Financial controversy
Normally around £250,000 ($415,000) of revenue a year pays for an administrative unit in Auckland, which arranges the vital transport of goods and people and the regular issue of postage stamps.
Compare this with the financial tap which gushes freely, courtesy of UK taxpayers, to fund this judicial process.
A Pitcairn logistics team, with swanky offices in Auckland and a chief residing in an Auckland hotel for two years, has built remand space on Pitcairn for six accused, plus accommodation for prosecution and defence lawyers.
A commode has been imported for the presiding judge.
It is not obvious to anyone on Pitcairn why the legal bottom cannot sit itself upon the cliff-top lavatories, the aptly-named 'long drops' that serve everyone else's daily needs.
Investigating officers from the Kent Constabulary have winged to and fro between England and New Zealand in business class seats.
'Unfair' punishment
There has already been huge expenditure on accommodation, on video-conferencing equipment, on the Ministry of Defence policemen who have been stationed on the island doing three-month stints for the past 18 months and on social workers who are largely shunned by the community.
The expenditure is running into millions.
Meanwhile the community is desperate to see its facilities upgraded.
One such improvement would be re-surfacing the Hill of Difficulty - the often-muddy and treacherous road connecting Bounty Bay and the township where everyone lives, Adamstown.
£500,000 ($835,000) was earmarked by the Department for International Development for this project.
Then, around two years ago at the very time news of impending charges filtered out, the money ceased to be available.
No wonder the community feels it is being punished for the alleged sins of the few.
Despite this feeling, the material needed for the trials could not have been installed without the co-operation of the Pitcairners.
Some islanders contributed to the building of the remand centre.

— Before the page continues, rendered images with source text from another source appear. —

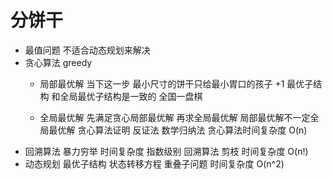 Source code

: # 分饼干

- 最值问题
    不适合动态规划来解决
- 贪心算法  greedy
    - 局部最优解    当下这一步  最小尺寸的饼干只给最小胃口的孩子 +1
        最优子结构 和全局最优子结构是一致的 全国一盘棋
    
    - 全局最优解
    先满足贪心局部最优解
    再求全局最优解
    局部最优解不一定全局最优解
    贪心算法证明
        反证法
        数学归纳法
    贪心算法时间复杂度
        O(n)
- 回溯算法
    暴力穷举
    时间复杂度
        指数级别
    回溯算法
        剪枝
        时间复杂度
            O(n!)
- 动态规划
    最优子结构
    状态转移方程
    重叠子问题
    时间复杂度
        O(n^2) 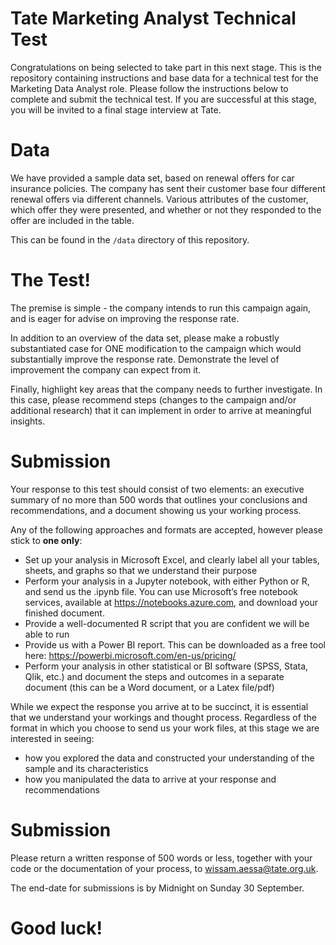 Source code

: # Tate Marketing Analyst Technical Test

Congratulations on being selected to take part in this next stage. This is the repository containing instructions and base data for a technical test for the Marketing Data Analyst role. Please follow the instructions below to complete and submit the technical test. If you are successful at this stage, you will be invited to a final stage interview at Tate.

# Data

We have provided a sample data set, based on renewal offers for car insurance policies. The company has sent their customer base four different renewal offers via different channels. Various attributes of the customer, which offer they were presented, and whether or not they responded to the offer are included in the table.

This can be found in the `/data` directory of this repository.

# The Test!

The premise is simple - the company intends to run this campaign again, and is eager for advise on improving the response rate.

In addition to an overview of the data set, please make a robustly substantiated case for ONE modification to the campaign which would substantially improve the response rate. Demonstrate the level of improvement the company can expect from it.

Finally, highlight key areas that the company needs to further investigate. In this case, please recommend steps (changes to the campaign and/or additional research) that it can implement in order to arrive at meaningful insights.

# Submission

Your response to this test should consist of two elements: an executive summary of no more than 500 words that outlines your conclusions and  recommendations, and a document showing us your working process.

Any of the following approaches and formats are accepted, however please stick to **one only**:

-	Set up your analysis in Microsoft Excel, and clearly label all your tables, sheets, and graphs so that we understand their purpose
-	Perform your analysis in a Jupyter notebook, with either Python or R, and send us the .ipynb file. You can use Microsoft’s free notebook services, available at https://notebooks.azure.com, and download your finished document.
-	Provide a well-documented R script that you are confident we will be able to run
-	Provide us with a Power BI report. This can be downloaded as a free tool here: https://powerbi.microsoft.com/en-us/pricing/
-	Perform your analysis in other statistical or BI software (SPSS, Stata, Qlik, etc.) and document the steps and outcomes in a separate document (this can be a Word document, or a Latex file/pdf)

While we expect the response you arrive at to be succinct, it is essential that we understand your workings and thought process. Regardless of the format in which you choose to send us your work files, at this stage we are interested in seeing:
-	how you explored the data and constructed your understanding of the sample and its characteristics
-	how you manipulated the data to arrive at your response and recommendations

# Submission

Please return a written response of 500 words or less, together with your code or the documentation of your process, to wissam.aessa@tate.org.uk.

The end-date for submissions is by Midnight on Sunday 30 September.

# Good luck!
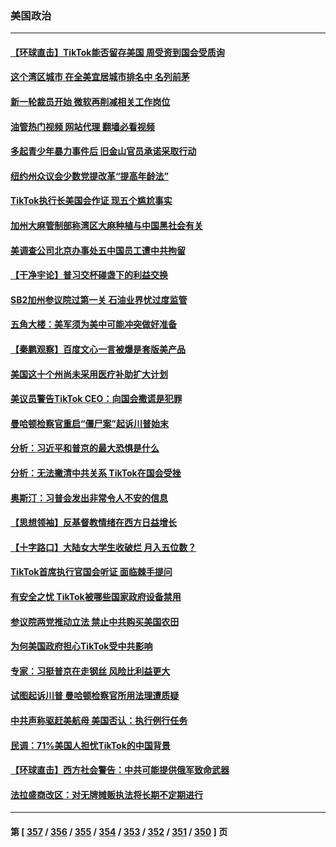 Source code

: ### 美国政治
---
#### [【环球直击】TikTok能否留存美国 周受资到国会受质询](../../pages/ncid1078159/n13957099.md?03242045) 
#### [这个湾区城市 在全美宜居城市排名中 名列前茅](../../pages/ncid1078159/n13957476.md?03242045) 
#### [新一轮裁员开始 微软再削减相关工作岗位](../../pages/ncid1078159/n13957474.md?03242045) 
#### [油管热门视频 网站代理 翻墙必看视频](http://138.2.39.72:81/youtube.html?epic-marker?03242045)
#### [多起青少年暴力事件后 旧金山官员承诺采取行动](../../pages/ncid1078159/n13957470.md?03242045) 
#### [纽约州众议会少数党提改革“提高年龄法”](../../pages/ncid1078159/n13957306.md?03242045) 
#### [TikTok执行长美国会作证 现五个尴尬事实](../../pages/ncid1078159/n13957300.md?03242045) 
#### [加州大麻管制部称湾区大麻种植与中国黑社会有关](../../pages/ncid1078159/n13957423.md?03242045) 
#### [美调查公司北京办事处五中国员工遭中共拘留](../../pages/ncid1078159/n13957275.md?03242045) 
#### [【干净宇论】普习交杯碰盏下的利益交换](../../pages/ncid1078159/n13957030.md?03242045) 
#### [SB2加州参议院过第一关 石油业界忧过度监管](../../pages/ncid1078159/n13957362.md?03242045) 
#### [五角大楼：美军须为美中可能冲突做好准备](../../pages/ncid1078159/n13957193.md?03242045) 
#### [【秦鹏观察】百度文心一言被爆是套版美产品](../../pages/ncid1078159/n13957205.md?03242045) 
#### [美国这十个州尚未采用医疗补助扩大计划](../../pages/ncid1078159/n13957162.md?03242045) 
#### [美议员警告TikTok CEO：向国会撒谎是犯罪](../../pages/ncid1078159/n13957124.md?03242045) 
#### [曼哈顿检察官重启“僵尸案”起诉川普始末](../../pages/ncid1078159/n13957014.md?03242045) 
#### [分析：习近平和普京的最大恐惧是什么](../../pages/ncid1078159/n13957023.md?03242045) 
#### [分析：无法撇清中共关系 TikTok在国会受挫](../../pages/ncid1078159/n13957056.md?03242045) 
#### [奥斯汀：习普会发出非常令人不安的信息](../../pages/ncid1078159/n13957032.md?03242045) 
#### [【思想领袖】反基督教情绪在西方日益增长](../../pages/ncid1078159/n13934326.md?03242045) 
#### [【十字路口】大陆女大学生收破烂 月入五位数？](../../pages/ncid1078159/n13956951.md?03242045) 
#### [TikTok首席执行官国会听证 面临棘手提问](../../pages/ncid1078159/n13956957.md?03242045) 
#### [有安全之忧 TikTok被哪些国家政府设备禁用](../../pages/ncid1078159/n13956948.md?03242045) 
#### [参议院两党推动立法 禁止中共购买美国农田](../../pages/ncid1078159/n13956955.md?03242045) 
#### [为何美国政府担心TikTok受中共影响](../../pages/ncid1078159/n13956931.md?03242045) 
#### [专家：习挺普京在走钢丝 风险比利益更大](../../pages/ncid1078159/n13956139.md?03242045) 
#### [试图起诉川普 曼哈顿检察官所用法理遭质疑](../../pages/ncid1078159/n13956260.md?03242045) 
#### [中共声称驱赶美航母 美国否认：执行例行任务](../../pages/ncid1078159/n13956680.md?03242045) 
#### [民调：71%美国人担忧TikTok的中国背景](../../pages/ncid1078159/n13956648.md?03242045) 
#### [【环球直击】西方社会警告：中共可能提供俄军致命武器](../../pages/ncid1078159/n13956163.md?03242045) 
#### [法拉盛商改区：对无牌摊贩执法将长期不定期进行](../../pages/ncid1078159/n13956470.md?03242045) 

---
#### 第 [ [357](./357.md?03242045) / [356](./356.md?03242045) / [355](./355.md?03242045) / [354](./354.md?03242045) / [353](./353.md?03242045) / [352](./352.md?03242045) / [351](./351.md?03242045) / [350](./350.md?03242045) ] 页
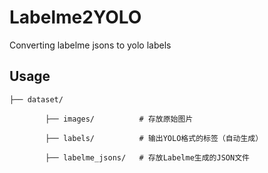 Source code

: # Labelme2YOLO
Converting labelme jsons to yolo labels

## Usage
    ├── dataset/

            ├── images/          # 存放原始图片
            
            ├── labels/          # 输出YOLO格式的标签（自动生成）
            
            ├── labelme_jsons/   # 存放Labelme生成的JSON文件
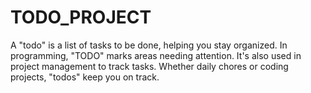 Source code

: # TODO_PROJECT
A "todo" is a list of tasks to be done, helping you stay organized. In programming, "TODO" marks areas needing attention. It's also used in project management to track tasks. Whether daily chores or coding projects, "todos" keep you on track.
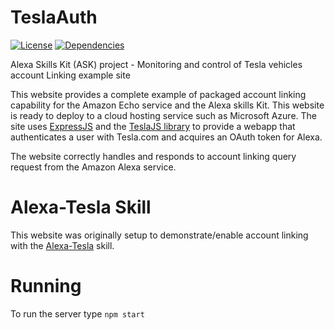 # TeslaAuth
[![License](https://img.shields.io/npm/l/teslaauth.svg)](https://github.com/mseminatore/TeslaAuth/blob/master/LICENSE)
[![Dependencies](https://david-dm.org/mseminatore/TeslaAuth.svg)](https://david-dm.org/mseminatore/TeslaAuth)

Alexa Skills Kit (ASK) project - Monitoring and control of Tesla vehicles account Linking example site

This website provides a complete example of packaged account linking capability for the Amazon Echo service 
and the Alexa skills Kit.  This website is ready to deploy to a cloud hosting service such as Microsoft
Azure.  The site uses [ExpressJS](http://www.expressjs.com) and the [TeslaJS library](https://www.teslajs.org) 
to provide a webapp that authenticates a user with Tesla.com and acquires an OAuth token for Alexa.

The website correctly handles and responds to account linking query request from the Amazon Alexa service.

# Alexa-Tesla Skill

This website was originally setup to demonstrate/enable account linking with the 
[Alexa-Tesla](https://github.com/mseminatore/alexa-tesla) skill.

# Running

To run the server type `npm start` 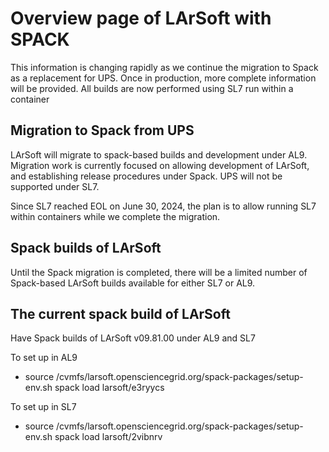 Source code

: ﻿# Overview page of LArSoft with SPACK

This information is changing rapidly as we continue the migration to Spack as a replacement for UPS. Once in production, more complete information will be provided. All builds are now performed using SL7 run within a container

## Migration to Spack from UPS

LArSoft will migrate to spack-based builds and development under AL9. Migration work is currently focused on allowing development of LArSoft, and establishing release procedures under Spack. UPS will not be supported under SL7.

Since SL7 reached EOL on June 30, 2024, the plan is to allow running SL7 within containers while we complete the migration. 

## Spack builds of LArSoft

Until the Spack migration is completed, there will be a limited number of Spack-based LArSoft builds available for either SL7 or AL9. 


## The current spack build of LArSoft

Have Spack builds of LArSoft v09.81.00 under AL9 and SL7

To set up in AL9 
* source /cvmfs/larsoft.opensciencegrid.org/spack-packages/setup-env.sh spack load larsoft/e3ryycs
  
To set up in SL7
* source /cvmfs/larsoft.opensciencegrid.org/spack-packages/setup-env.sh spack load larsoft/2vibnrv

The longboat crews brought the materials ashore.
Britain's 'revenge'
Of course they did. That is the Pitcairn way. Yet the crews stand to be emasculated if either those charged are removed to New Zealand for trial, or if any convicted are jailed.

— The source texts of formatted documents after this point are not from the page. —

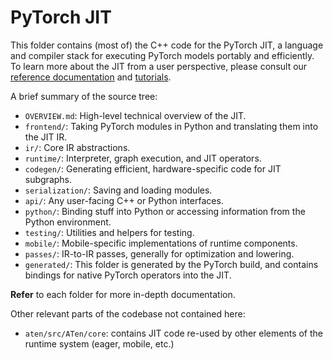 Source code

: # PyTorch JIT

This folder contains (most of) the C++ code for the PyTorch JIT, a language
and compiler stack for executing PyTorch models portably and efficiently. To
learn more about the JIT from a user perspective, please consult our
[reference documentation](https://pytorch.org/docs/stable/jit.html) and
[tutorials](https://pytorch.org/tutorials/beginner/Intro_to_TorchScript_tutorial.html).

A brief summary of the source tree:

- `OVERVIEW.md`: High-level technical overview of the JIT.
- `frontend/`: Taking PyTorch modules in Python and translating them into the
  JIT IR.
- `ir/`: Core IR abstractions.
- `runtime/`: Interpreter, graph execution, and JIT operators.
- `codegen/`: Generating efficient, hardware-specific code for JIT subgraphs.
- `serialization/`: Saving and loading modules.
- `api/`: Any user-facing C++ or Python interfaces.
- `python/`: Binding stuff into Python or accessing information from the Python
  environment.
- `testing/`: Utilities and helpers for testing.
- `mobile/`: Mobile-specific implementations of runtime components.
- `passes/`: IR-to-IR passes, generally for optimization and lowering.
- `generated/`: This folder is generated by the PyTorch build, and contains
  bindings for native PyTorch operators into the JIT.

**Refer** to each folder for more in-depth documentation.

Other relevant parts of the codebase not contained here:

- `aten/src/ATen/core`: contains JIT code re-used by other elements of the
  runtime system (eager, mobile, etc.)
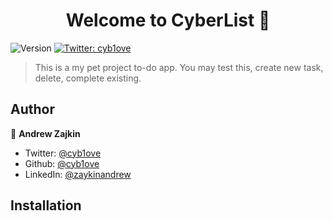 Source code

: <h1 align="center">Welcome to CyberList 👋</h1>
<p>
  <img alt="Version" src="https://img.shields.io/badge/version-0.0.1-blue.svg?cacheSeconds=2592000" />
  <a href="https://twitter.com/cyb1ove" target="_blank">
    <img alt="Twitter: cyb1ove" src="https://img.shields.io/twitter/follow/cyb1ove.svg?style=social" />
  </a>
</p>

> This is a my pet project to-do app. You may test this, create new task, delete, complete existing.

## Author

👤 **Andrew Zajkin**

* Twitter: [@cyb1ove](https://twitter.com/cyb1ove)
* Github: [@cyb1ove](https://github.com/cyb1ove)
* LinkedIn: [@zaykinandrew](https://linkedin.com/in/zaykinandrew)

## Installation

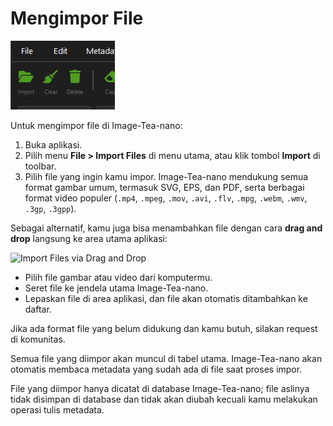 # Mengimpor File

![Importing Files](res\images\importing_files.png)

Untuk mengimpor file di Image-Tea-nano:

1. Buka aplikasi.
2. Pilih menu **File > Import Files** di menu utama, atau klik tombol **Import** di toolbar.
3. Pilih file yang ingin kamu impor. Image-Tea-nano mendukung semua format gambar umum, termasuk SVG, EPS, dan PDF, serta berbagai format video populer (`.mp4`, `.mpeg`, `.mov`, `.avi`, `.flv`, `.mpg`, `.webm`, `.wmv`, `.3gp`, `.3gpp`).

Sebagai alternatif, kamu juga bisa menambahkan file dengan cara **drag and drop** langsung ke area utama aplikasi:

![Import Files via Drag and Drop](drag_and_drop_to_import_files.png)

- Pilih file gambar atau video dari komputermu.
- Seret file ke jendela utama Image-Tea-nano.
- Lepaskan file di area aplikasi, dan file akan otomatis ditambahkan ke daftar.

Jika ada format file yang belum didukung dan kamu butuh, silakan request di komunitas.

Semua file yang diimpor akan muncul di tabel utama. Image-Tea-nano akan otomatis membaca metadata yang sudah ada di file saat proses impor.

File yang diimpor hanya dicatat di database Image-Tea-nano; file aslinya tidak disimpan di database dan tidak akan diubah kecuali kamu melakukan operasi tulis metadata.
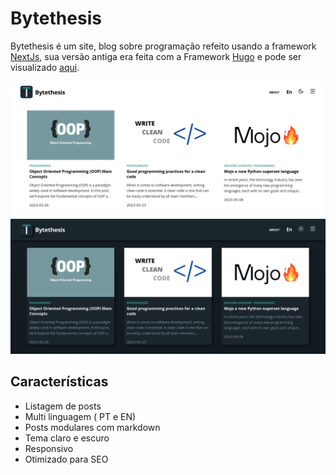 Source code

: # Bytethesis

Bytethesis é um site, blog sobre programação refeito usando a framework [NextJs](https://nextjs.org/), sua versão antiga era feita com a Framework [Hugo](https://gohugo.io/) e pode ser visualizado [aqui](https://github.com/StoicDev01/ByteThesis).


![Tema claro](/images/Bytethesis(1).png)
![Tema escuro](/images/Bytethesis(2).png)


## Características

- Listagem de posts
- Multi linguagem ( PT e EN)
- Posts modulares com markdown
- Tema claro e escuro
- Responsivo
- Otimizado para SEO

Although Tony Blair has failed to answer letters from Pitcairn appealing for the trials to be held on their island, the islanders do not want independence.

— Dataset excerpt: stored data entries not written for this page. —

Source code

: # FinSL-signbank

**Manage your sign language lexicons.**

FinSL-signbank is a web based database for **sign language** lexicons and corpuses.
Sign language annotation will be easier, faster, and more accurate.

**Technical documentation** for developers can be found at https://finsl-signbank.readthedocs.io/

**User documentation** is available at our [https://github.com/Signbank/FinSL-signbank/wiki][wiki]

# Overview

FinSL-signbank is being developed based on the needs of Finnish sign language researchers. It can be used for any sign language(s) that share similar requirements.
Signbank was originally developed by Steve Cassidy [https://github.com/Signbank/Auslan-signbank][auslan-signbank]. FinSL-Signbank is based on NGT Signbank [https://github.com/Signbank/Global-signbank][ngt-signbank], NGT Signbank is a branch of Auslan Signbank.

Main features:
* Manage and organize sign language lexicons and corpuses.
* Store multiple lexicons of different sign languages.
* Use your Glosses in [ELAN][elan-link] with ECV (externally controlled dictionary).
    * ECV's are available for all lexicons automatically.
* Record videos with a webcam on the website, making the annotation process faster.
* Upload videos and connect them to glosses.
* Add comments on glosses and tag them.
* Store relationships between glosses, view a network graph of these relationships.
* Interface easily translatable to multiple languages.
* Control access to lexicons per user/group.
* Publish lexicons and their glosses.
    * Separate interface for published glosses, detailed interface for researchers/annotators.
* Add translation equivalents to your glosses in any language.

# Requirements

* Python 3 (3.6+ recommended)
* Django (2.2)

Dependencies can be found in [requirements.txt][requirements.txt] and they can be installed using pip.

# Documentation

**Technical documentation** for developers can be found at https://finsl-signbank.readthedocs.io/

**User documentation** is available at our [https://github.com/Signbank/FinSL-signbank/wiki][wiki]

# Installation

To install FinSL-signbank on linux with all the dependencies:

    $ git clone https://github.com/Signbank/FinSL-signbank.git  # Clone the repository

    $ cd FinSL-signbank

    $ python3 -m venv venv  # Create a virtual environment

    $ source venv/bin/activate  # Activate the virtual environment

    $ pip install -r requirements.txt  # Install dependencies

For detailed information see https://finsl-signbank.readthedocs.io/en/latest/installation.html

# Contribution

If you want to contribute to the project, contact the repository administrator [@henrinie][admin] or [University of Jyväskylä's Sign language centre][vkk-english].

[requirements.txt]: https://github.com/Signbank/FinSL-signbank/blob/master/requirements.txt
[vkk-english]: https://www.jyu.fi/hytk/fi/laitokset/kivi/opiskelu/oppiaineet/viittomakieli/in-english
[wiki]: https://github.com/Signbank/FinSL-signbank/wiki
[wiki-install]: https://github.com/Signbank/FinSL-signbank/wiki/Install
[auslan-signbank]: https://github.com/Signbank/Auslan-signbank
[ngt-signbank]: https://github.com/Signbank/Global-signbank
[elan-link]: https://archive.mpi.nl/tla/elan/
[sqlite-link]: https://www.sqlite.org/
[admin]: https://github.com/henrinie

"We've got no money, no brains, no people, no nothing," says an over-modest Betty Christian, among the most articulate of Pitcairn's womenfolk.
It will take the wisdom of several Solomons to save the best of this small, marvellous, imperfect speck of cultural diversity, and to ensure that Betty Christian has no excuse for asserting that, 213 years after the Bounty mutiny, Britain was at last taking revenge on the mutineers.
Here's a clue: BBC. Government media.
Man, the BBC has taken a nosedive lately.
"We've got no money, no brains, no people, no nothing," says an over-modest Betty Christian, among the most articulate of Pitcairn's womenfolk.
Must be overly concerned about the available jury pool.
'Cultural Sensitivity' be damned.
Pitcarin Island is difficult to reach and prohibitively expensive for the British Empire to reach and prosecute criminal rapists? Who'd a'thunk?
Pitcarin Island was deliberately settled because it was difficult to reach and prohibitively expensive for the British Empire to reach and prosecute criminal rapists. The Bounty Mutineer faction (it was no more than a fraction of the minority of the crew that mutinied) kidnapped Tahitian sex slaves and brought them to the nearly-impossible-to-find island hideout.
"Depends on how you define technically".
LOL...I may have you beat. Not only did I spend at least an hour there, I tested neighboring Norfork island email service.